Exercise requirements:
Your job here is to restate every record exactly, pictures excluded.

----- Source information

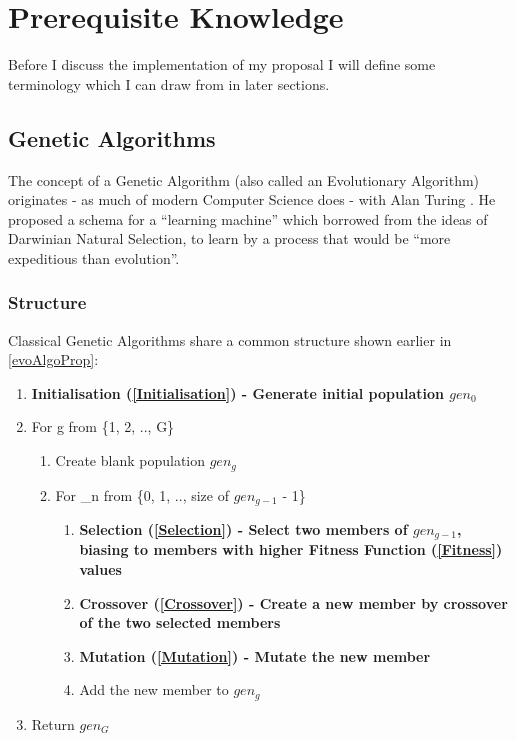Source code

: \section{Prerequisite Knowledge}
Before I discuss the implementation of my proposal I will define some terminology which I can draw from in later sections.
\subsection{Genetic Algorithms}
The concept of a Genetic Algorithm (also called an Evolutionary Algorithm) originates - as much of modern Computer Science does - with Alan Turing \cite{turingImitation}. He proposed a schema for a ``learning machine'' which borrowed from the ideas of Darwinian Natural Selection, to learn by a process that would be ``more expeditious than evolution''.

\subsubsection{Structure} \label{Structure}
Classical Genetic Algorithms share a common structure shown earlier in \ref{evoAlgoProp}:
\begin{enumerate}
    \item \bf Initialisation (\ref{Initialisation}) \rm - Generate initial population $gen_{0}$
    \item For g from \{1, 2, .., G\}
    \begin{enumerate}
        \item Create blank population $gen_{g}$
        \item For \_n from \{0, 1, .., size of $gen_{g-1}$ - 1\}
        \begin{enumerate}
            \item \bf Selection (\ref{Selection}) \rm - Select two members of $gen_{g-1}$, biasing to members with higher \bf Fitness Function (\ref{Fitness}) \rm values
            \item \bf Crossover (\ref{Crossover}) \rm - Create a new member by crossover of the two selected members
            \item \bf Mutation (\ref{Mutation}) \rm - Mutate the new member
            \item Add the new member to $gen_{g}$
        \end{enumerate}
    \end{enumerate}
    \item Return $gen_{G}$
\end{enumerate}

----------

Solution:
Source code

: \section{Prerequisite Knowledge}
Before I discuss the implementation of my proposal I will define some terminology which I can draw from in later sections.
\subsection{Genetic Algorithms}
The concept of a Genetic Algorithm (also called an Evolutionary Algorithm) originates - as much of modern Computer Science does - with Alan Turing \cite{turingImitation}. He proposed a schema for a ``learning machine'' which borrowed from the ideas of Darwinian Natural Selection, to learn by a process that would be ``more expeditious than evolution''.

\subsubsection{Structure} \label{Structure}
Classical Genetic Algorithms share a common structure shown earlier in \ref{evoAlgoProp}:
\begin{enumerate}
    \item \bf Initialisation (\ref{Initialisation}) \rm - Generate initial population $gen_{0}$
    \item For g from \{1, 2, .., G\}
    \begin{enumerate}
        \item Create blank population $gen_{g}$
        \item For \_n from \{0, 1, .., size of $gen_{g-1}$ - 1\}
        \begin{enumerate}
            \item \bf Selection (\ref{Selection}) \rm - Select two members of $gen_{g-1}$, biasing to members with higher \bf Fitness Function (\ref{Fitness}) \rm values
            \item \bf Crossover (\ref{Crossover}) \rm - Create a new member by crossover of the two selected members
            \item \bf Mutation (\ref{Mutation}) \rm - Mutate the new member
            \item Add the new member to $gen_{g}$
        \end{enumerate}
    \end{enumerate}
    \item Return $gen_{G}$
\end{enumerate}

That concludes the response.